Claro, claro, fuimos allí porque allí nos habían citado. Era uno de esos lugares extraños que no sirven para nada urgente, y que están llenos de huecos que están llenos de libros que están llenos de historias. Sí, una biblioteca, eso es. Y de barrio, encima. Pues te lo estoy diciendo: fuimos allí porque allí nos habían citado, pero pensando que debía de ser una broma porque un sábado a mediodía, con el sol recién hecho y los bolsillos a rebosar de risas atrasadas, ¿quién se mete entre cuatro paredes, tan llenas de huecos tan llenos de libros?

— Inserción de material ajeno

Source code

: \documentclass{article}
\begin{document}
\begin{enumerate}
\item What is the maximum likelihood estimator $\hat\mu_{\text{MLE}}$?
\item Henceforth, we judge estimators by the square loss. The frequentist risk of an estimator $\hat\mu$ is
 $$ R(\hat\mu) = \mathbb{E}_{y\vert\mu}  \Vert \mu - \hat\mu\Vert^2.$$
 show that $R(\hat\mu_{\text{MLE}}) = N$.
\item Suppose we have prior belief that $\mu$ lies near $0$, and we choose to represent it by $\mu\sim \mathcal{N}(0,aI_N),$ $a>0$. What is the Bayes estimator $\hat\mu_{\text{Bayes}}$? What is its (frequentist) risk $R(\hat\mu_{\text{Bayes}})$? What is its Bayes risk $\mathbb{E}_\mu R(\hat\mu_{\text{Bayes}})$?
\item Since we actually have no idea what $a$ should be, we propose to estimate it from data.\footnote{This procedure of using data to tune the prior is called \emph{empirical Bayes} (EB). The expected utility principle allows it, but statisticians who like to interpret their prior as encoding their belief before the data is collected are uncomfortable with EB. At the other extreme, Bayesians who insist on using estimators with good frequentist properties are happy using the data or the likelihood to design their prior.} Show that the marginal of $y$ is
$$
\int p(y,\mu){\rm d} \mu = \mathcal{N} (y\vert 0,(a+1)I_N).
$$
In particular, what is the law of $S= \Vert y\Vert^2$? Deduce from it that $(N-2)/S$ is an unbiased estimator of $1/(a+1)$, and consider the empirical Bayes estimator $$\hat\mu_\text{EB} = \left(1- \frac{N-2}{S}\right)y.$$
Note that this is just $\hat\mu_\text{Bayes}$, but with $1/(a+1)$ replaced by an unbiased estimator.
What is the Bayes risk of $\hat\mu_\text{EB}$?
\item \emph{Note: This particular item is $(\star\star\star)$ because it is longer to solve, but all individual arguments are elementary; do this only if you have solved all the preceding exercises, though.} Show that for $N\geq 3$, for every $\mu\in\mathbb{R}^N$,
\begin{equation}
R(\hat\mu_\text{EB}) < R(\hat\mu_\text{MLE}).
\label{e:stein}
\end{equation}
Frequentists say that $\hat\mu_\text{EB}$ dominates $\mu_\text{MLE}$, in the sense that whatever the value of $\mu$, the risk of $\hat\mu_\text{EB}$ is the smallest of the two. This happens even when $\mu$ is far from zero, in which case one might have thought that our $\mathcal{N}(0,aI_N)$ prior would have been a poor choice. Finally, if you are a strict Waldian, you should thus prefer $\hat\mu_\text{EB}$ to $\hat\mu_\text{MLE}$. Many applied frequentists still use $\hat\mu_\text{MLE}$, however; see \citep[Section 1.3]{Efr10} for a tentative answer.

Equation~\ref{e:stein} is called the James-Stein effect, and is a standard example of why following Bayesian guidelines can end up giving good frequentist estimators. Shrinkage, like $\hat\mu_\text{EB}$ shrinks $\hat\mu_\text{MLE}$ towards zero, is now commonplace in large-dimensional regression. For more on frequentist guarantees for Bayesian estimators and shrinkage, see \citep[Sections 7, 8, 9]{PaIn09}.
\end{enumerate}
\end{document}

Pero no era broma, sino bruma. De la biblioteca salía una misteriosa neblina, como de alcantarilla de Nueva York o de ciénaga maldita que olía, sin embargo, a Vicks Vaporub con jengibre. Escuchamos una cantinela suave y redonda, como de huevo duro sin cascarón, que salía por aquella portezuela entreabierta. La neblina se alzaba a cada tanto y después bajaba y emergían cabezas rubias y morenas, y caras repletas de bocas y ojos, todos abiertos como plazas de pueblo chico y con un brillo en el medio que debía de ser la fuente. Identificamos que la cantinela estaba hecha de versos, que son esas frases como ramas de encina, como trozos de corcha de alcornoque, como hojas de roble lobuladas color yema color tarde color ascua en el zapato. Vimos que ahí ya se nos estaba nublando el intelecto que tan bien cuajadito de ideas frescas y muy lógicas habíamos conservado toda la mañana, y al torcer la mirada y presenciar aquel aquelarre de rimas y primas, segundas y hermanas, perdimos entre la niebla la poca esperanza que aún conservábamos prendida en la solapa. ¿De qué? Pues de correr y vagar por el campo, o por las terrazas, o por las plazas y los parques, que es lo que uno ha de hacer cuando el sol está recién hecho y lleva los bolsillos a reventar de risas atrasadas.
Pero entonces, tonteando la broma, o tanteando la bruma, en busca de la esperanza caída, tocamos algo suave y blando y redondo que, contra todo pronóstico, no era un huevo duro sin cascarón, sino un ovillo. Y escuchamos:
Vals del mar
Ola la
viene y va
baila el mar
este vals.
Ola la
viene y va,
viene y va,
viene y va.

Y por encima del vapor de poesía que se nos entraba ya por los hocicos, vimos a la tal Beatriz, a la tal Beatriz que anunciaba el cartel, o el cártel, porque llegamos incluso a dudar de que un acto así respetara las leyes de la competencia y el libre mercado. ¿Así como? Tan redondo y suave; tan lleno de bruma y versos; tan en sábado a mediodía y entre cuatro paredes; tan… tan… tan poco urgente, en definitiva. La tal Beatriz —digo—, de apellidos Giménez de Ory, tomaba ramas de encina, pedazos de corcha de alcornoque y puñados de lobuladas hojas de roble, y hacía con ellos montañas en un equilibrio imposible. Y a esas montañas las llamaba poemas, y después las derrumbaba sobre los niños y las niñas, en cuyos ojos como plazas de pueblo chico se daban pregones y se dictaban bandos de libertad, y que atendían al alud como polillas a la luz.
Cuenta el náufrago
Un sol,
dos mares,
tres cocoteros,
cuatro volcanes,
cinco tesoros,
seis huracanes,
siete lagartos,
ocho alacranes,
nueve escondrijos,
diez soledades.

Y así fue pasando el tiempo, como un ovillo entre la niebla que se devana y se devana y nos ataba los tobillos con la suavidad de la lana. Hasta que, en un instante de cristal, Beatriz cerró el último libro de poemas y, con ese gesto taxativo, disolvió la bruma y nuestras dudas: habíamos pasado el mediodía entre cuatro paredes sin echar de menos los parques ni las plazas ni el campo que, en cualquier caso, nos esperaba con los árboles abiertos. Y vimos en los ojos plaza de los niños y niñas —que agarraban de la mano a sus madres para que estas no se perdieran— la misma fascinación que nos hacía a nosotros cosquillas en los hocicos. Así que caminamos junto a ellos hasta la salida y, aunque no podían vernos, les hicimos así con la cabeza y les susurramos muy cerca de los pies que, si prometían volver a Libros Como el Viento, nosotros lo prometeríamos también.